I love the way children talk; it’s cute, original and to the point. My husband and I both talk A LOT, so it’s not a surprise that our 3 year old son Otis is yapping all day long. Most children are parrots too, and he’s no exception: when he sees us getting frustrated about something, he smiles and says in a cutesy voice: “Pick your battles!” Or when he feels there’s a bargain to be struck, he’ll say, in a business-like tone like us: “Mama, ik wil iets met je afspreken.” (“Mommy, we need to agree on something.”)


My favourite words are children’s ‘mistakes’, from my own family, but also from children I used to babysit and teach ballet. Here are a few I prefer over the original words: zebraafje (zebra), grazelle (gazelle), máloen (meloen), balaan (banaan), savet (servet), vleesmet (placemet), jommen (jongen), een beefje (een beetje), opvouden (opvouwen), puffel (puzzel), die garnaal (diagonaal, used a lot in ballet classes).

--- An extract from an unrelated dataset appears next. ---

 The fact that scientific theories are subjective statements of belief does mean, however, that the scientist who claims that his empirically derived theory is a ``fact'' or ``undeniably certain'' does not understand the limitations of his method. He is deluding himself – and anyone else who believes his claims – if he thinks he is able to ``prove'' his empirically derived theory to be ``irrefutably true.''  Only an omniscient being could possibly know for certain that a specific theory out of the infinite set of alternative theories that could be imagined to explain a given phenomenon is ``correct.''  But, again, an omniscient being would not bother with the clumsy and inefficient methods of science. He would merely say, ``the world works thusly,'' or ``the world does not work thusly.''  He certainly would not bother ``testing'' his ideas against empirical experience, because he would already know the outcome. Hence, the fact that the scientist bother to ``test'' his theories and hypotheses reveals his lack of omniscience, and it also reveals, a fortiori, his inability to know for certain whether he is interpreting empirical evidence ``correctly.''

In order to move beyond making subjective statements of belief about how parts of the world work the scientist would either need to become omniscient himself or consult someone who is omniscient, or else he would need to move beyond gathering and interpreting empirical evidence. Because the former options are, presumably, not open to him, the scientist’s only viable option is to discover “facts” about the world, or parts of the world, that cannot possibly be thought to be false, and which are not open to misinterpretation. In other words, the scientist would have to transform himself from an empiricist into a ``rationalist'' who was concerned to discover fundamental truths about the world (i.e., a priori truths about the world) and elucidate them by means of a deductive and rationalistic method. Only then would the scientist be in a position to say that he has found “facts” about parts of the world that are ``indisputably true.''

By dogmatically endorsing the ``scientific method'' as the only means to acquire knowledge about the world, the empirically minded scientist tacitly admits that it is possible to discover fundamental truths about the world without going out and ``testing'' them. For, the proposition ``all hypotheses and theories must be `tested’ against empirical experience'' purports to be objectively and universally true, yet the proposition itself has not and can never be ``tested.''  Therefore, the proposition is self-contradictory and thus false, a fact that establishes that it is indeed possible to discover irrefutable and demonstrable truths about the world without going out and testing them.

Alma, mother of Bella (nearly 2 years old)


Upon finding out I was pregnant with our daughter, I figured I would be speaking English with her and my Dutch husband would communicate in Dutch. I was born in Serbia (former Yugoslavia) and immigrated with my family to Canada when I was 9 years old, moving again to the Netherlands at the age of 20. Although Serbian is my first language, I often consider English my mother tongue as this is the language I use to emotionally express myself and the language in which I was schooled. My heart is split in three equal pieces as no place feels more like home than the other, for different reasons.


It came as a surprise to me that once our daughter, Bella, was born I had a strong urge to use Serbian to communicate with her, despite my limited vocabulary. Coincidentally my husband felt inclined to speak to her in English as this is the language we use to communicate in our household (luckily he’s fluent; sometimes strangers mistake him for a true Canadian). Bella is being taught Dutch at her daycare and her grandparents also use Dutch to communicate with her, so she’s truly being raised trilingually.

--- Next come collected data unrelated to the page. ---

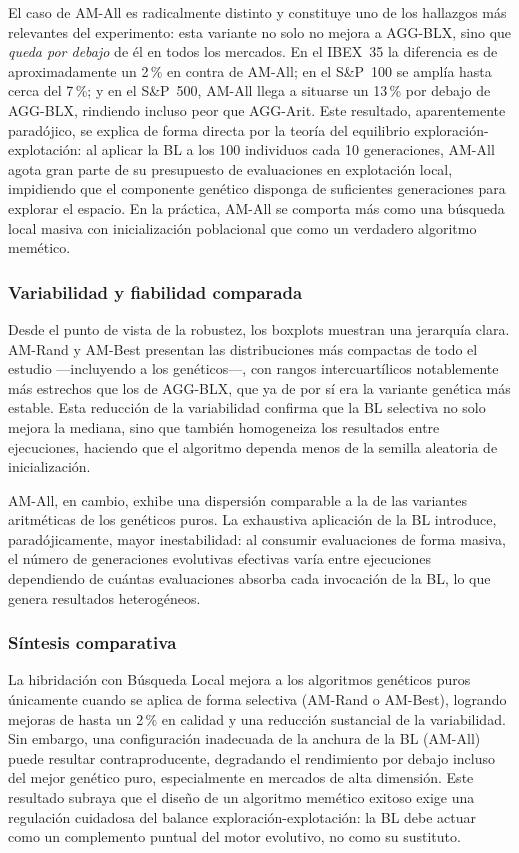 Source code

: El caso de AM-All es radicalmente distinto y constituye uno de los hallazgos más relevantes del experimento: esta variante no solo no mejora a AGG-BLX, sino que \textit{queda por debajo} de él en todos los mercados. En el IBEX~35 la diferencia es de aproximadamente un 2\,\% en contra de AM-All; en el S\&P~100 se amplía hasta cerca del 7\,\%; y en el S\&P~500, AM-All llega a situarse un 13\,\% por debajo de AGG-BLX, rindiendo incluso peor que AGG-Arit. Este resultado, aparentemente paradójico, se explica de forma directa por la teoría del equilibrio exploración-explotación: al aplicar la BL a los 100 individuos cada 10 generaciones, AM-All agota gran parte de su presupuesto de evaluaciones en explotación local, impidiendo que el componente genético disponga de suficientes generaciones para explorar el espacio. En la práctica, AM-All se comporta más como una búsqueda local masiva con inicialización poblacional que como un verdadero algoritmo memético.

\subsubsection*{Variabilidad y fiabilidad comparada}

Desde el punto de vista de la robustez, los boxplots muestran una jerarquía clara. AM-Rand y AM-Best presentan las distribuciones más compactas de todo el estudio ---incluyendo a los genéticos---, con rangos intercuartílicos notablemente más estrechos que los de AGG-BLX, que ya de por sí era la variante genética más estable. Esta reducción de la variabilidad confirma que la BL selectiva no solo mejora la mediana, sino que también homogeneiza los resultados entre ejecuciones, haciendo que el algoritmo dependa menos de la semilla aleatoria de inicialización.

AM-All, en cambio, exhibe una dispersión comparable a la de las variantes aritméticas de los genéticos puros. La exhaustiva aplicación de la BL introduce, paradójicamente, mayor inestabilidad: al consumir evaluaciones de forma masiva, el número de generaciones evolutivas efectivas varía entre ejecuciones dependiendo de cuántas evaluaciones absorba cada invocación de la BL, lo que genera resultados heterogéneos.

\subsubsection*{Síntesis comparativa}

La hibridación con Búsqueda Local mejora a los algoritmos genéticos puros únicamente cuando se aplica de forma selectiva (AM-Rand o AM-Best), logrando mejoras de hasta un 2\,\% en calidad y una reducción sustancial de la variabilidad. Sin embargo, una configuración inadecuada de la anchura de la BL (AM-All) puede resultar contraproducente, degradando el rendimiento por debajo incluso del mejor genético puro, especialmente en mercados de alta dimensión. Este resultado subraya que el diseño de un algoritmo memético exitoso exige una regulación cuidadosa del balance exploración-explotación: la BL debe actuar como un complemento puntual del motor evolutivo, no como su sustituto.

Her passive language is remarkable; she can easily differentiate between three languages even though she hasn’t quite reached the point of coherently speaking yet. She’s slowly accumulating a unique vocabulary of her own and prefers words like ‘auto’ and ‘papa’, which are seamlessly used across all three languages. I’m forever grateful for having this opportunity to pass down my Serbian heritage to Bella, and our future son, while simultaneously integrating aspects of the Dutch and Canadian culture into their upbringing. My greatest wish for my children would be that they experience a sense of belonging anywhere they go.